The cost of the DataMites Data Engineer Training in Itanagar may vary based on factors such as the learning mode chosen and any additional services or resources included. However, the data engineer course fee in Itanagar can vary from INR 26,548 to INR 68,000.
Yes, DataMites® provides classroom training for Data Engineer courses in Itanagar, allowing students to have in-person learning experiences and interactions with instructors and peers. We do provide data engineer offline training in Itanagar ON DEMAND.
The instructor for the Data Engineer Course in Itanagar at DataMites® is a qualified and experienced professional with expertise in data engineering and related fields. DataMites® ensures that their instructors have industry experience and possess in-depth knowledge of the subject matter.
Flexi-Pass is a concept offered by DataMites® that provides learners with the flexibility to access recorded sessions of their courses. It allows individuals to revisit or catch up on missed classes, providing convenience and ensuring that learners have comprehensive access to course content.

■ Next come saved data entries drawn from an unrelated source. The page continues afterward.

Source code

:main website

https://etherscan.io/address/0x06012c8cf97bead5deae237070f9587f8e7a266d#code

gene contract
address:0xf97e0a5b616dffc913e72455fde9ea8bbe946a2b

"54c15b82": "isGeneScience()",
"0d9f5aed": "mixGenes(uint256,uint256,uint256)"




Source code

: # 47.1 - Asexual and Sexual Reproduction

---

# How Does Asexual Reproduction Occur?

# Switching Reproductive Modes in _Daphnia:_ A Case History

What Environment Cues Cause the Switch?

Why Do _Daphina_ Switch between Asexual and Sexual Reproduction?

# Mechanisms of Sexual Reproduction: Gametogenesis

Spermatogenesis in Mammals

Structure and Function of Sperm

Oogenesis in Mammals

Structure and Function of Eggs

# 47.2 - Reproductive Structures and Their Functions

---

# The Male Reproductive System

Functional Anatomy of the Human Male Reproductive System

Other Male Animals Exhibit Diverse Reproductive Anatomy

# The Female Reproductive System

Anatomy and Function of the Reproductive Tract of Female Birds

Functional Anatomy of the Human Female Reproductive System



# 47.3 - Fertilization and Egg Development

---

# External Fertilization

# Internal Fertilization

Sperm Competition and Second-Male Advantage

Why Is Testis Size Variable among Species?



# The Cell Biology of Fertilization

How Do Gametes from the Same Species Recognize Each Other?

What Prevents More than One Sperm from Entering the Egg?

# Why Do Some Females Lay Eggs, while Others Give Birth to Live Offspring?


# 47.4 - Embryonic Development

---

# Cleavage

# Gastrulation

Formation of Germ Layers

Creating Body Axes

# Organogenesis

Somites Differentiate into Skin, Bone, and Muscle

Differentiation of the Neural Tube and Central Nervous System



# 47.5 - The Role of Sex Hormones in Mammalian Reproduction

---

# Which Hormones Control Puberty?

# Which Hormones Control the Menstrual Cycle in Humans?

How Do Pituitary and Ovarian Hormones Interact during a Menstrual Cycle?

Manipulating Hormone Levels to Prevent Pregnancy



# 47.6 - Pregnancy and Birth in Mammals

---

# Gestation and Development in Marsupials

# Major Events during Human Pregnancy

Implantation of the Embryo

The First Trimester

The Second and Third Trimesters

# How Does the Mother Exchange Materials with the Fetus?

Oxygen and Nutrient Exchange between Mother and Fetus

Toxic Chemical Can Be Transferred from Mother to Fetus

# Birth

Yes, upon successful completion of the Data Engineer training from DataMites®, you will receive certifications. DataMites® offers industry-recognized certifications that validate your skills and knowledge in data engineering, enhancing your credibility and increasing your job prospects in the field.
The DataMites Placement Assistance Team(PAT) facilitates the aspirants in taking all the necessary steps in starting their career in Data Science. Some of the services provided by PAT are: -
The DataMites Placement Assistance Team(PAT) conducts sessions on career mentoring for the aspirants with a view of helping them realize the purpose they have to serve when they step into the corporate world. The students are guided by industry experts about the various possibilities in the Data Science career, this will help the aspirants to draw a clear picture of the career options available. Also, they will be made knowledgeable about the various obstacles they are likely to face as a fresher in the field, and how they can tackle.
No, PAT does not promise a job, but it helps the aspirants to build the required potential needed in landing a career. The aspirants can capitalize on the acquired skills, in the long run, to a successful career in Data Science.